Grammar - On Using Passive Voice

by   Nicholas de Lioncourt on July 17 2021 02:03 zulu


Ignore that. Ignore the other rules, as well.


Disregard the gibbering of anyone promoting "the right way to write".

Within the species, Homo Sapiens Sapiens, lives a regressive subclass of bryozoans named, "Grammar Prescriptivists".


Consider the questions:

 Of what validity a critic's admonishment that; in art, works composed using brushstrokes made from right to left result in demonstrably poor compositions?

 Should an artist defer to others' proclamations that, since Phthalo Blue and Titanium White are color choices favored by beginners, professional artists should not use them in their palettes?


An artist would disregard these sentiments as absurdities, declaring the manifest truth that art is a creative expression without constraint or guideline.

Grammar Prescriptivists are limited by the effects of an incurable congenital banality, which renders their minds incapable of understanding that writing (even online commentary) is also a creative expression, and not regulated according to the precision of contracts and theses.

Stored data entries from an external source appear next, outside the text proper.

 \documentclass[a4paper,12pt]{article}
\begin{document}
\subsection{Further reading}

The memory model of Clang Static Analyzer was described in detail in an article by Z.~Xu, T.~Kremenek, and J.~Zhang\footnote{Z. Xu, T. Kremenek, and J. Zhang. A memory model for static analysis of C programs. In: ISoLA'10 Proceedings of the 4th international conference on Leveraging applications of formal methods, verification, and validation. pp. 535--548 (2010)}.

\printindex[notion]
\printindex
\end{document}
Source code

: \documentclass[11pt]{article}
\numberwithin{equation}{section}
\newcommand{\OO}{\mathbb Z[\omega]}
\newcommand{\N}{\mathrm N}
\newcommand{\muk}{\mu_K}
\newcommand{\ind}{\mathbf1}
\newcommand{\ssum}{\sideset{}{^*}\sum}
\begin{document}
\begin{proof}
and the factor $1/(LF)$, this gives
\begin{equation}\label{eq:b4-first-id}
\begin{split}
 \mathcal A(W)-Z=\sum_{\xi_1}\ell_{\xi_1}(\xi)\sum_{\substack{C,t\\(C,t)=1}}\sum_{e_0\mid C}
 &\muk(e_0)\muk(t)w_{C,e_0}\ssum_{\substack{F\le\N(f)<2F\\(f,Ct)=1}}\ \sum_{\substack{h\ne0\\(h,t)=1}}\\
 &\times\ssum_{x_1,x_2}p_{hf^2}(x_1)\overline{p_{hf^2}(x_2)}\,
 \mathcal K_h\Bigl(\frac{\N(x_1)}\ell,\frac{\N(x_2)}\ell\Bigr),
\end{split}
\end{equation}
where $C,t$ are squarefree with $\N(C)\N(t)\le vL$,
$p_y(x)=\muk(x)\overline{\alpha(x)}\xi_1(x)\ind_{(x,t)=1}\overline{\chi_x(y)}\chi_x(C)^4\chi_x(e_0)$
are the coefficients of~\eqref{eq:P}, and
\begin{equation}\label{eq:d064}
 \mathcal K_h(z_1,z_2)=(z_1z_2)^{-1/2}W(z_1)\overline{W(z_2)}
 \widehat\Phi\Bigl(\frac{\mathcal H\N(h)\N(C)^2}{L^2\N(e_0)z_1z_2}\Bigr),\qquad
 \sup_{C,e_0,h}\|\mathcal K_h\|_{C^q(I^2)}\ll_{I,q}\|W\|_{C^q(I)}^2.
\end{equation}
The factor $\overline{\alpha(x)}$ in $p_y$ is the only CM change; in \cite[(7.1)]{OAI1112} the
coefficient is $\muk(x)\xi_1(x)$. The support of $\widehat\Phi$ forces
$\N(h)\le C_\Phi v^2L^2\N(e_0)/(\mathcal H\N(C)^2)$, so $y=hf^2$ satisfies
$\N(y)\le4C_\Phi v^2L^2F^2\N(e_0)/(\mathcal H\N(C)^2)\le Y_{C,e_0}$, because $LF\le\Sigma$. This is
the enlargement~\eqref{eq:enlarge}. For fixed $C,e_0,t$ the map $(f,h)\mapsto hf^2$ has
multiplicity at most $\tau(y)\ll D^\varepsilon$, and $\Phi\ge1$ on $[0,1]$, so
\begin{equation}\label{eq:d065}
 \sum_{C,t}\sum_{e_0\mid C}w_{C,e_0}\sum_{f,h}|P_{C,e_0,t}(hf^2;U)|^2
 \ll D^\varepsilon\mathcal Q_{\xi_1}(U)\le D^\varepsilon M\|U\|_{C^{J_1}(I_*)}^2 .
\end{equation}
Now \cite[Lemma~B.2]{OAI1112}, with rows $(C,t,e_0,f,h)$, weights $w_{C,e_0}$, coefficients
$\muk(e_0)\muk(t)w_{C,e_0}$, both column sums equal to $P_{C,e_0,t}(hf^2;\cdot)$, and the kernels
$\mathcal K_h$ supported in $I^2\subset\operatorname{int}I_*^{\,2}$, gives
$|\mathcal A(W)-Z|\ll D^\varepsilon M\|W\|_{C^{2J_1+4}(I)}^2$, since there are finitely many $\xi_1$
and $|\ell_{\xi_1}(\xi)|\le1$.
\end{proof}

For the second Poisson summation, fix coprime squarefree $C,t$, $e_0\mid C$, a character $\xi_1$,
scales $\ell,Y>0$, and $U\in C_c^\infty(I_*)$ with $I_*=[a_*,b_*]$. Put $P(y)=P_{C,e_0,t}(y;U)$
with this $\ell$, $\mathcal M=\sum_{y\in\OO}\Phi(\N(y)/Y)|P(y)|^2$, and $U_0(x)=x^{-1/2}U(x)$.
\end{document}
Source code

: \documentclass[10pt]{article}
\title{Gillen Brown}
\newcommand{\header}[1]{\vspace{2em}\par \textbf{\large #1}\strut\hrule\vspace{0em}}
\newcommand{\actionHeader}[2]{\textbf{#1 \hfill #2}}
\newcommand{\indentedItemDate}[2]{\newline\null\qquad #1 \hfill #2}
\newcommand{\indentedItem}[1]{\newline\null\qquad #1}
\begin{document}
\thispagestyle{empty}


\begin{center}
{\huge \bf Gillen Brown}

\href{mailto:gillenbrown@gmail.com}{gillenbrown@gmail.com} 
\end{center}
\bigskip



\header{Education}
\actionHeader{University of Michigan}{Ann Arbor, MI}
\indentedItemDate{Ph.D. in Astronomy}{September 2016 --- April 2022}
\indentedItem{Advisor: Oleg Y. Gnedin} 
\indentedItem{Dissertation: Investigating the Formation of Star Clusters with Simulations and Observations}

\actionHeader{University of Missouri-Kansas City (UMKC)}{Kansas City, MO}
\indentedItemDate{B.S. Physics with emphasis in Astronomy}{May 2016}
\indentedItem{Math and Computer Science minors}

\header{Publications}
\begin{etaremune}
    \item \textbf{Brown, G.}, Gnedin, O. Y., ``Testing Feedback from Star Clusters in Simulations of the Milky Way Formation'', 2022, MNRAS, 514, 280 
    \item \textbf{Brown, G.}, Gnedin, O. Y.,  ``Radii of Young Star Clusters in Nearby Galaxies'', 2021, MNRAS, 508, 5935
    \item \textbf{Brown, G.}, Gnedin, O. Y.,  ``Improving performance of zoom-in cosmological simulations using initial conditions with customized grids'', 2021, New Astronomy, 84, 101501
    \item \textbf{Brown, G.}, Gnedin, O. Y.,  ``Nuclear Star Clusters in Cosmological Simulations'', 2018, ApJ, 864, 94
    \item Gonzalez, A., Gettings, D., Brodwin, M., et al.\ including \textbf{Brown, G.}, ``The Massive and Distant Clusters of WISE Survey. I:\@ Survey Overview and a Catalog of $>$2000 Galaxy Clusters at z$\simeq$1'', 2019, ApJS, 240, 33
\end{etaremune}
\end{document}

Understand, reader: every Grammar Prescriptivist's thought is a variation of beige; and, no ignorance of linguistics is greater than that of the "Grammar NAZI".

Two facts of linguistics:

 Nothing written or spoken by a native of the language may be judged 'bad grammar'. Every known language, living and extinct, spoken and written, resulted from the accumulative 'bad grammar' of speakers over generations.

The venerated Latin language is not more than the execration of Proto-Indo-European; modern Italian, the desecration of Latin.

 The proscriptive rules of English grammar; "split infinitives" , "passive voice", "ending with a preposition" etc., must be ignored - even by students (any teacher still enforcing these blasphemies should be exiled from the vocation).

Further, the proscriptivist foundation of English Grammar is the ignorant arrogance of 19th-century Latin and Greek aficionados, who would have forced the same rules on Chinese if given the opportunity.